Le Figaro – Jeudi 16 février 1860

(…)

La parodie jouée aux Bouffes-Parisiens, ayant pour titre le Carnaval des Revues, est taillée sur l’invariable patron de ces sortes de pots-pourris dramatiques. C’est, comme toujours, un défilé de scènes décousues, de satires dialoguées, de coqs-à-l’âne, de caricatures plus ou moins amusantes : cela se regarde parfois avec plaisir et ne s’analyse point.

MM. Grangé et Gillet ont donné toutefois plus de développement à la musique et à la danse ; c’est en cela, mais en cela uniquement, que leur Revue diffère de ses sœurs aînées, auxquelles elle dit sans ménagement des vérités un peu fortes, dont elle aurait bien dû faire son profit. Le prologue du souper des Revues à la Maison d’Or est assez amusant. Mais que de longueurs inutiles dans les quatre tableaux qui suivent ce prologue ! Il est urgent de faire disparaître presque en totalité les scènes du bois de Boulogne et les chinoiseries si rebattues et si froides, qui n’ont pour tout mérite que de justifier l’intercalation du finale de Ba-ta-clan.
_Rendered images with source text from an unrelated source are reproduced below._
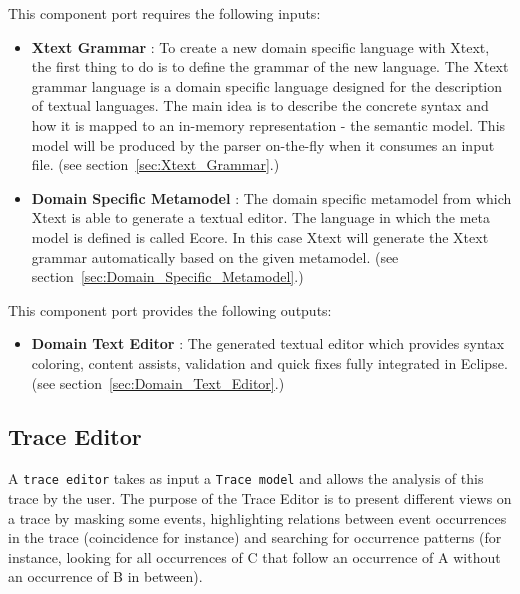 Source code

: \documentclass{gemoc} %
\begin{document}
This component port requires the following inputs:
\begin{itemize}
  \item \textbf{Xtext Grammar} :
To create a new domain specific language with Xtext, the first thing to do is to define the grammar of the new language. The Xtext grammar language is a domain specific language designed for the description of textual languages. The main idea is to describe the concrete syntax and how it is mapped to an in-memory representation - the semantic model. This model will be produced by the parser on-the-fly when it consumes an input file.
(see section~\ref{sec:Xtext_Grammar}.)
  \item \textbf{Domain Specific Metamodel} :
The domain specific metamodel from which Xtext is able to generate a textual editor. The language in which the meta model is defined is called Ecore. In this case Xtext will generate the Xtext grammar automatically based on the given metamodel.
(see section~\ref{sec:Domain_Specific_Metamodel}.)
\end{itemize}

This component port provides the following outputs:
\begin{itemize}
  \item \textbf{Domain Text Editor} :
The generated textual editor which provides syntax coloring, content assists, validation and quick fixes fully integrated in Eclipse.
(see section~\ref{sec:Domain_Text_Editor}.)
\end{itemize}




\subsection{Trace Editor}
\label{sec:Trace_Editor}
A \texttt{trace editor} takes as input a \texttt{Trace model} and allows the analysis of this trace by the user.
The purpose of the Trace Editor is to present different views on a trace by masking some events, highlighting relations between event occurrences in the trace (coincidence for instance) and searching for occurrence patterns (for instance, looking for all occurrences of C that follow an occurrence of A without an occurrence of B in between).
 
\end{document}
Les suppressions que j’indique ont été pratiquées sans doute le lendemain de la première représentation ; mais elles pouvaient avoir lieu la veille. Il est impossible qu’on n’ait pas été frappé, à la répétition générale, des longueurs et des langueurs de ce premier acte. Il faut qu’un auteur sache prendre son parti sur-le-champ et sans marchander avec sa vanité une capitulation honorable ; car les premières impressions du spectateur sont de celles qui se gravent dans sa mémoire et sur lesquelles il ne revient jamais, eût-on tenu compte ensuite de ses exigences et de sa mauvaise humeur.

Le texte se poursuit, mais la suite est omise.